Your assignment. Nothing in the records below may change; print them all exactly.

↓

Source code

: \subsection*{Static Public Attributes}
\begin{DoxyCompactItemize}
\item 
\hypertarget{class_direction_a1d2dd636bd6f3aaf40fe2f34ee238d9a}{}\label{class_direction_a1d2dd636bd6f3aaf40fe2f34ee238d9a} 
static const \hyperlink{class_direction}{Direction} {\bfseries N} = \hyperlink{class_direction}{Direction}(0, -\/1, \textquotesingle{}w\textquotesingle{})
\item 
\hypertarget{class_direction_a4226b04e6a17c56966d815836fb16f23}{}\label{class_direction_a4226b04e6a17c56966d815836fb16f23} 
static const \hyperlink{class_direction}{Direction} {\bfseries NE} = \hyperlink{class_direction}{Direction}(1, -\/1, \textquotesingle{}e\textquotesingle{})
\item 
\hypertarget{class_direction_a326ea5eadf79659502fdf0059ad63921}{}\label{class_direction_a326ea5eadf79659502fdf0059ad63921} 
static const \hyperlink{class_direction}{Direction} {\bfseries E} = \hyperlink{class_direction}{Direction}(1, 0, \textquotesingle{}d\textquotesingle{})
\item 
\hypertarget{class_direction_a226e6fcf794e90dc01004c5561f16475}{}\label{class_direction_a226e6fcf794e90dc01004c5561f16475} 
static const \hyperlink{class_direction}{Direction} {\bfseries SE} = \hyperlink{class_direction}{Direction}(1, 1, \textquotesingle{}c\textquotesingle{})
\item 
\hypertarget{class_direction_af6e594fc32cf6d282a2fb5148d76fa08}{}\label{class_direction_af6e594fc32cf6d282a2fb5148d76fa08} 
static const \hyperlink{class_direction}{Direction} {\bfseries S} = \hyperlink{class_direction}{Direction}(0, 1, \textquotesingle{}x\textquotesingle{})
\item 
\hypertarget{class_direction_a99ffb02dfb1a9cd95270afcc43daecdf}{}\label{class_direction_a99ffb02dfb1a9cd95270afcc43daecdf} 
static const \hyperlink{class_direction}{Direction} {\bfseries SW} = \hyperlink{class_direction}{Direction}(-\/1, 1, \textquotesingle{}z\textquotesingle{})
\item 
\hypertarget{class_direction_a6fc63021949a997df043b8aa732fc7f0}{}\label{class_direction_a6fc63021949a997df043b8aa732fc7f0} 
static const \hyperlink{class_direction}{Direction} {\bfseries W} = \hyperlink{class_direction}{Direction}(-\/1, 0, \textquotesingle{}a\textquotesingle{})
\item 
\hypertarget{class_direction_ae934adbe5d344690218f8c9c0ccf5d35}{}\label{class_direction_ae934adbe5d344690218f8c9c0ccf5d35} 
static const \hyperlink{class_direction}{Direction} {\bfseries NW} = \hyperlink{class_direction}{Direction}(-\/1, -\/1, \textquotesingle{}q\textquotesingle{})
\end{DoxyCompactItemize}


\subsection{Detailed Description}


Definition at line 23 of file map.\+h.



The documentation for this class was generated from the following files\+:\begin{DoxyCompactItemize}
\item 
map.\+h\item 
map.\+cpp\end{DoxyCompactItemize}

↑

Output below.
Source code

: \subsection*{Static Public Attributes}
\begin{DoxyCompactItemize}
\item 
\hypertarget{class_direction_a1d2dd636bd6f3aaf40fe2f34ee238d9a}{}\label{class_direction_a1d2dd636bd6f3aaf40fe2f34ee238d9a} 
static const \hyperlink{class_direction}{Direction} {\bfseries N} = \hyperlink{class_direction}{Direction}(0, -\/1, \textquotesingle{}w\textquotesingle{})
\item 
\hypertarget{class_direction_a4226b04e6a17c56966d815836fb16f23}{}\label{class_direction_a4226b04e6a17c56966d815836fb16f23} 
static const \hyperlink{class_direction}{Direction} {\bfseries NE} = \hyperlink{class_direction}{Direction}(1, -\/1, \textquotesingle{}e\textquotesingle{})
\item 
\hypertarget{class_direction_a326ea5eadf79659502fdf0059ad63921}{}\label{class_direction_a326ea5eadf79659502fdf0059ad63921} 
static const \hyperlink{class_direction}{Direction} {\bfseries E} = \hyperlink{class_direction}{Direction}(1, 0, \textquotesingle{}d\textquotesingle{})
\item 
\hypertarget{class_direction_a226e6fcf794e90dc01004c5561f16475}{}\label{class_direction_a226e6fcf794e90dc01004c5561f16475} 
static const \hyperlink{class_direction}{Direction} {\bfseries SE} = \hyperlink{class_direction}{Direction}(1, 1, \textquotesingle{}c\textquotesingle{})
\item 
\hypertarget{class_direction_af6e594fc32cf6d282a2fb5148d76fa08}{}\label{class_direction_af6e594fc32cf6d282a2fb5148d76fa08} 
static const \hyperlink{class_direction}{Direction} {\bfseries S} = \hyperlink{class_direction}{Direction}(0, 1, \textquotesingle{}x\textquotesingle{})
\item 
\hypertarget{class_direction_a99ffb02dfb1a9cd95270afcc43daecdf}{}\label{class_direction_a99ffb02dfb1a9cd95270afcc43daecdf} 
static const \hyperlink{class_direction}{Direction} {\bfseries SW} = \hyperlink{class_direction}{Direction}(-\/1, 1, \textquotesingle{}z\textquotesingle{})
\item 
\hypertarget{class_direction_a6fc63021949a997df043b8aa732fc7f0}{}\label{class_direction_a6fc63021949a997df043b8aa732fc7f0} 
static const \hyperlink{class_direction}{Direction} {\bfseries W} = \hyperlink{class_direction}{Direction}(-\/1, 0, \textquotesingle{}a\textquotesingle{})
\item 
\hypertarget{class_direction_ae934adbe5d344690218f8c9c0ccf5d35}{}\label{class_direction_ae934adbe5d344690218f8c9c0ccf5d35} 
static const \hyperlink{class_direction}{Direction} {\bfseries NW} = \hyperlink{class_direction}{Direction}(-\/1, -\/1, \textquotesingle{}q\textquotesingle{})
\end{DoxyCompactItemize}


\subsection{Detailed Description}


Definition at line 23 of file map.\+h.



The documentation for this class was generated from the following files\+:\begin{DoxyCompactItemize}
\item 
map.\+h\item 
map.\+cpp\end{DoxyCompactItemize}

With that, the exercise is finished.